What is the corresponding $\Psi^*$ for
\begin{align}
\Psi_n(x,t) =& \sqrt{2\over a} \sin{n\pi x\over a} e^{-iE_nt} \qquad \text{(Infinite square well)} \\
\Psi_0(x,t) = &{m\omega\over{\pi \hbar}}^{1/4} e^{-{m\omega\over{2\hbar}}x^2-iE_0t} \qquad \text{(Simple Harmonic Oscilator)}\\
\Psi_k(x,t) =& Ae^{i(kx-{hk^2\over{2m}}t)} \qquad \text{(Free Particle)}
\end{align}
I think the part that is bugging me is that for the two prior cases the conjugate only alters the time term, but in the last equation, we are also altering the position term. How exactly should I rationalize this and come up with a good generalized concept of what $\Psi^*$ is?
Best Answer
For every $x$ and $t$, $\Psi(x,t)$ is a complex number. $\Psi^*$ is the conjugate of that number, no more, no less.

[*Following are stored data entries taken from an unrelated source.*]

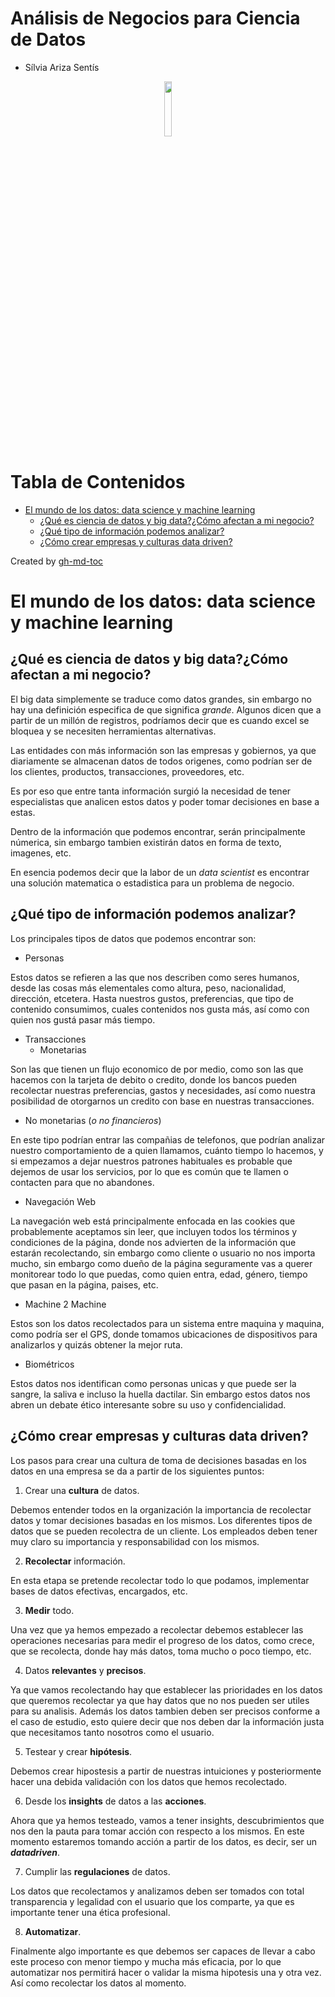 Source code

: # Análisis de Negocios para Ciencia de Datos
- Sílvia Ariza Sentís 

<div align="center"> 
  <img src="https://static.platzi.com/media/achievements/badge-analisis-negocios-ciencia-datos-3b97d868-a43a-47ac-a2dc-0c0e6cb63f48.png" width="15%">
</div>

Tabla de Contenidos
=================

   * [El mundo de los datos: data science y machine learning](#el-mundo-de-los-datos-data-science-y-machine-learning)
      * [¿Qué es ciencia de datos y big data?¿Cómo afectan a mi negocio?](#qué-es-ciencia-de-datos-y-big-datac\xC3\xB3mo-afectan-a-mi-negocio)
      * [¿Qué tipo de información podemos analizar?](#qu\xC3\xA9-tipo-de-informaci\xC3\xB3n-podemos-analizar)
      * [¿Cómo crear empresas y culturas data driven?](#c\xC3\xB3mo-crear-empresas-y-culturas-data-driven)

Created by [gh-md-toc](https://github.com/ekalinin/github-markdown-toc)

# El mundo de los datos: data science y machine learning

## ¿Qué es ciencia de datos y big data?¿Cómo afectan a mi negocio?

El big data simplemente se traduce como datos grandes, sin embargo no hay una definición especifica de que significa *grande*. 
Algunos dicen que a partir de un millón de registros, podríamos decir que es cuando excel se bloquea y se necesiten herramientas alternativas.

Las entidades con más información son las empresas y gobiernos, ya que diariamente se almacenan datos de todos origenes, como podrían ser de los clientes, productos, transacciones, proveedores, etc.

Es por eso que entre tanta información surgió la necesidad de tener especialistas que analicen estos datos y poder tomar decisiones en base a estas.

Dentro de la información que podemos encontrar, serán principalmente númerica, sin embargo tambien existirán datos en forma de texto, imagenes, etc.

En esencia podemos decir que la labor de un *data scientist* es encontrar una solución matematica o estadistica para un problema de negocio.


## ¿Qué tipo de información podemos analizar?

Los principales tipos de datos que podemos encontrar son:
* Personas

Estos datos se refieren a las que nos describen como seres humanos, desde las cosas más elementales como altura, peso, nacionalidad, dirección, etcetera. Hasta nuestros gustos, preferencias, que tipo de contenido consumimos, cuales contenidos nos gusta más, así como con quien nos gustá pasar más tiempo.

* Transacciones
  * Monetarias 
   
Son las que tienen un flujo economico de por medio, como son las que hacemos con la tarjeta de debito o credito, donde los bancos pueden recolectar nuestras preferencias, gastos y necesidades, así como nuestra posibilidad de otorgarnos un credito con base en nuestras transacciones.
 
  * No monetarias (*o no financieros*)

En este tipo podrían entrar las compañias de telefonos, que podrían analizar nuestro comportamiento de a quien llamamos, cuánto tiempo lo hacemos, y si empezamos a dejar nuestros patrones habituales es probable que dejemos de usar los servicios, por lo que es común que te llamen o contacten para que no abandones.

* Navegación Web

La navegación web está principalmente enfocada en las cookies que probablemente aceptamos sin leer, que incluyen todos los términos y condiciones de la página, donde nos advierten de la información que estarán recolectando, sin embargo como cliente o usuario no nos importa mucho, sin embargo como dueño de la página seguramente vas a querer monitorear todo lo que puedas, como quien entra, edad, género, tiempo que pasan en la página, paises, etc.

* Machine 2 Machine

Estos son los datos recolectados para un sistema entre maquina y maquina, como podría ser el GPS, donde tomamos ubicaciones de dispositivos para analizarlos y quizás obtener la mejor ruta.

* Biométricos

Estos datos nos identifican como personas unicas y que puede ser la sangre, la saliva e incluso la huella dactilar. Sin embargo estos datos nos abren un debate ético interesante sobre su uso y confidencialidad.


## ¿Cómo crear empresas y culturas data driven?

Los pasos para crear una cultura de toma de decisiones basadas en los datos en una empresa se da a partir de los siguientes puntos:

1. Crear una **cultura** de datos.

Debemos entender todos en la organización la importancia de recolectar datos y tomar decisiones basadas en los mismos. Los diferentes tipos de datos que se pueden recolectra de un cliente. Los empleados deben tener muy claro su importancia y responsabilidad con los mismos.

2. **Recolectar** información.

En esta etapa se pretende recolectar todo lo que podamos, implementar bases de datos efectivas, encargados, etc.

3. **Medir** todo.

Una vez que ya hemos empezado a recolectar debemos establecer las operaciones necesarias para medir el progreso de los datos, como crece, que se recolecta, donde hay más datos, toma mucho o poco tiempo, etc.

4. Datos **relevantes** y **precisos**.

Ya que vamos recolectando hay que establecer las prioridades en los datos que queremos recolectar ya que hay datos que no nos pueden ser utiles para su analisis. Además los datos tambien deben ser precisos conforme a el caso de estudio, esto quiere decir que nos deben dar la información justa que necesitamos tanto nosotros como el usuario.


5. Testear y crear **hipótesis**.

Debemos crear hipostesis a partir de nuestras intuiciones y posteriormente hacer una debida validación con los datos que hemos recolectado.

6. Desde los **insights** de datos a las **acciones**.

Ahora que ya hemos testeado, vamos a tener insights, descubrimientos que nos den la pauta para tomar acción con respecto a los mismos. En este momento estaremos tomando acción a partir de los datos, es decir, ser un ***datadriven***.

7. Cumplir las **regulaciones** de datos.

Los datos que recolectamos y analizamos deben ser tomados con total transparencia y legalidad con el usuario que los comparte, ya que es importante tener una ética profesional.

8. **Automatizar**.

Finalmente algo importante es que debemos ser capaces de llevar a cabo este proceso con menor tiempo y mucha más eficacia, por lo que automatizar nos permitirá hacer o validar la misma hipotesis una y otra vez. Así como recolectar los datos al momento.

The reason it seems like sometimes it's only the $t$ part that gets conjugated is simply that often it is the only part of the wavefunction that is complex. Let's use your examples:
$\Psi = \sqrt{\frac{2}{a}} \sin(\frac{n\pi x}{a})e^{-iE_n t}$. We want to calculate $\Psi^*$. Well, since the conjugate of the product of two numbers is the product of their conjugates (that is, $(zw)^* = z^* w^*$), let's do it step by step.
First we need to conjugate $\sqrt{\frac{2}{a}}$, but since it's a real number, it is equal to its conjugate. So we leave it alone and move on. Now we need to conjugate $\sin(\frac{n\pi x}{a})$, but again, this is a real number, because $\sin x$ is real whenever $x$ is real. The last part is $e^{-iE_n t}$. This is actually complex, so we need to conjugate it, and its conjugate is $e^{iE_n t}$. So putting it all together, we have $\Psi^* = \sqrt{\frac{2}{a}} \sin(\frac{n\pi x}{a})e^{iE_n t}$.
Notice how at no point did I say something like "$\sin(\frac{n\pi x}{a})$ depends on $x$ so it shouldn't be conjugated". This is because I don't care what $x$ and $t$ are; all I care about is whether something is real or complex; it just so happens that in your first two examples, only the part that depends on $t$ is complex. But in the free particle wavefunction, everything is complex, so you need to conjugate everything.